What the exercise asks - Copy out every line of the records in which "this" can be found.
[[ The data open ]]
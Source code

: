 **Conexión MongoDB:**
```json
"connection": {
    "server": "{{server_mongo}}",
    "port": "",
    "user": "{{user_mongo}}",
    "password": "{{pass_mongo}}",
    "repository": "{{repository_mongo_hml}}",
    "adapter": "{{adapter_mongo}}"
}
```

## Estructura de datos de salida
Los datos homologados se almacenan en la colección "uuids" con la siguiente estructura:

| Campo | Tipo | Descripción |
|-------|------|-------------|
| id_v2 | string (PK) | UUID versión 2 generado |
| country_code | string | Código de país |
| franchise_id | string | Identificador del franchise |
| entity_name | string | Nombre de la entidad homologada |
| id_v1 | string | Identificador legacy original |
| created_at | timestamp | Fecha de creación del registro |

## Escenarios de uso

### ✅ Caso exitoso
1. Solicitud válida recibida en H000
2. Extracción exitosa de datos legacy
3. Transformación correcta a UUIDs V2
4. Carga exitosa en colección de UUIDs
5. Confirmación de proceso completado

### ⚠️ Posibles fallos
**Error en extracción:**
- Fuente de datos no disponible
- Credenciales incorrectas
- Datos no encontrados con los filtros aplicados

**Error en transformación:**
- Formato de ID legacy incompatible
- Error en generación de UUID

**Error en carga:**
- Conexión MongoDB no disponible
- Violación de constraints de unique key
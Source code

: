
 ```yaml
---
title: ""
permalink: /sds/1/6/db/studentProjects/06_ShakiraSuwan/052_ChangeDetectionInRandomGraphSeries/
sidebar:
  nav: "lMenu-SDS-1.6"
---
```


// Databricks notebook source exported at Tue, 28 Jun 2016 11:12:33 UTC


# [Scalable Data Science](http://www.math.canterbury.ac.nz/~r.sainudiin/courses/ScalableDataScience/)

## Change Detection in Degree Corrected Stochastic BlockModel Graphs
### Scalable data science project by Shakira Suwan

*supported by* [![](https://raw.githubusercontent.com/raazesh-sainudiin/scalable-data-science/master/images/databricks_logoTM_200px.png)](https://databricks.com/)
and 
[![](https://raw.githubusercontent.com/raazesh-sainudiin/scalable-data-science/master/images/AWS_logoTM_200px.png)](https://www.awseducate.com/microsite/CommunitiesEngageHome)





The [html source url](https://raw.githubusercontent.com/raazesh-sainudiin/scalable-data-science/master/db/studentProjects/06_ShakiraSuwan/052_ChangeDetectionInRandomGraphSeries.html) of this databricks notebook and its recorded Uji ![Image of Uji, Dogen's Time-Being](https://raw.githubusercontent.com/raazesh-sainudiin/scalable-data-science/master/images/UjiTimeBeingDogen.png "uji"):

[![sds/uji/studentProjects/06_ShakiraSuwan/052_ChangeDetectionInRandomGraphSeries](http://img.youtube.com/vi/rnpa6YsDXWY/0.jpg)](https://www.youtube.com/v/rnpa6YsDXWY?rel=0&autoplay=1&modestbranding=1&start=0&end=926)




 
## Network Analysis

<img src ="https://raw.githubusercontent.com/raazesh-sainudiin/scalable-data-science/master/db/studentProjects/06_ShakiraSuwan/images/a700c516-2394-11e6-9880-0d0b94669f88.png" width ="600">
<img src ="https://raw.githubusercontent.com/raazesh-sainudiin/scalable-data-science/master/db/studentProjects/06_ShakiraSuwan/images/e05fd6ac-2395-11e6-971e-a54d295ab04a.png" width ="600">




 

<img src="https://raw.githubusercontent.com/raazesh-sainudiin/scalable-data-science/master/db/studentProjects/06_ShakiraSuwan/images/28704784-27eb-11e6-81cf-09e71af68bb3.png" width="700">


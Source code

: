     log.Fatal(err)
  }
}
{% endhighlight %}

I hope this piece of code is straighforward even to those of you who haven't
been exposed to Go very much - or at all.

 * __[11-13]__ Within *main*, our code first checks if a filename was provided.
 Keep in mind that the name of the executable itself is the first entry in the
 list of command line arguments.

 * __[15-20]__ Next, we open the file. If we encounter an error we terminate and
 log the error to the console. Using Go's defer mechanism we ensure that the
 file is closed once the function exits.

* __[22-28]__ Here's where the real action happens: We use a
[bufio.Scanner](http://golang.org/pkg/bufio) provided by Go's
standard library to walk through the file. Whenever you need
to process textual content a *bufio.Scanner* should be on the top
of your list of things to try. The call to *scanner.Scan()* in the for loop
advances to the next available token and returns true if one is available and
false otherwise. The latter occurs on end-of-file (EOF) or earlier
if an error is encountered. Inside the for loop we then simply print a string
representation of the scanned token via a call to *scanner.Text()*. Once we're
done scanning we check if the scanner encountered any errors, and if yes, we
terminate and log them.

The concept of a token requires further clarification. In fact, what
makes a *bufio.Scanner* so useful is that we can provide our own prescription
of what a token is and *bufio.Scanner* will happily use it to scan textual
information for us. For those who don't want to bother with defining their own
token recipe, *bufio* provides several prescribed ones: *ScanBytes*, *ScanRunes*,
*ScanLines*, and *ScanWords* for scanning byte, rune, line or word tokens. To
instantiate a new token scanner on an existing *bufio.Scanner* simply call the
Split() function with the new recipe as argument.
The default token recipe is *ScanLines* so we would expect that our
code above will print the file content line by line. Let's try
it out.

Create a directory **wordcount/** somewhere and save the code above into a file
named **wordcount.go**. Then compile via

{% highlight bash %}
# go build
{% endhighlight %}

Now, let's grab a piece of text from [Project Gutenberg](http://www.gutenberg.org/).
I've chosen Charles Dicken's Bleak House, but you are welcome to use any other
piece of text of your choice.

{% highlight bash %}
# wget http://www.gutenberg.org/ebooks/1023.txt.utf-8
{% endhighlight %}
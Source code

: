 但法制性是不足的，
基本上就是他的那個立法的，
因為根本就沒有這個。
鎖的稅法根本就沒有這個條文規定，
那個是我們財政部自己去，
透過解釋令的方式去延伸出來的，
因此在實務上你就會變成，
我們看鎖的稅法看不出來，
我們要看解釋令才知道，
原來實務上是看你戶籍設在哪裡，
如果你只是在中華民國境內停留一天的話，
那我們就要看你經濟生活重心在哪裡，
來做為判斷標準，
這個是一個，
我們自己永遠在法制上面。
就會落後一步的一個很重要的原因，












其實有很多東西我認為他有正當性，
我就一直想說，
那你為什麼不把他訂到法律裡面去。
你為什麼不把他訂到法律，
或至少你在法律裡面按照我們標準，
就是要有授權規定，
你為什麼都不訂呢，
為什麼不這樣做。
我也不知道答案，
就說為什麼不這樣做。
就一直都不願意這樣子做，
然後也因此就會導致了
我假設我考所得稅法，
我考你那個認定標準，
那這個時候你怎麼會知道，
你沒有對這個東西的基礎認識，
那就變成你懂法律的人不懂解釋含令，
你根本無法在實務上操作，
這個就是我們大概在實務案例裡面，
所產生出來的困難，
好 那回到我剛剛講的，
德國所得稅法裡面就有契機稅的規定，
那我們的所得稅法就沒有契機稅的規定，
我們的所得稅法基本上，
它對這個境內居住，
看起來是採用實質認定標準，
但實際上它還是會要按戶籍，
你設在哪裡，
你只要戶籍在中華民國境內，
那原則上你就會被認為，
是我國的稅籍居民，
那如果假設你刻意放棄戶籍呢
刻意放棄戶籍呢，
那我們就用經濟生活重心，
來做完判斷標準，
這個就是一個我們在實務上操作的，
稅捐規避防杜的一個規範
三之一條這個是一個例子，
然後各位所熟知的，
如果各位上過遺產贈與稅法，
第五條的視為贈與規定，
[[ The data closed ]]
Response box -
The [html source url](https://raw.githubusercontent.com/raazesh-sainudiin/scalable-data-science/master/db/studentProjects/06_ShakiraSuwan/052_ChangeDetectionInRandomGraphSeries.html) of this databricks notebook and its recorded Uji ![Image of Uji, Dogen's Time-Being](https://raw.githubusercontent.com/raazesh-sainudiin/scalable-data-science/master/images/UjiTimeBeingDogen.png "uji"):
I hope this piece of code is straighforward even to those of you who haven't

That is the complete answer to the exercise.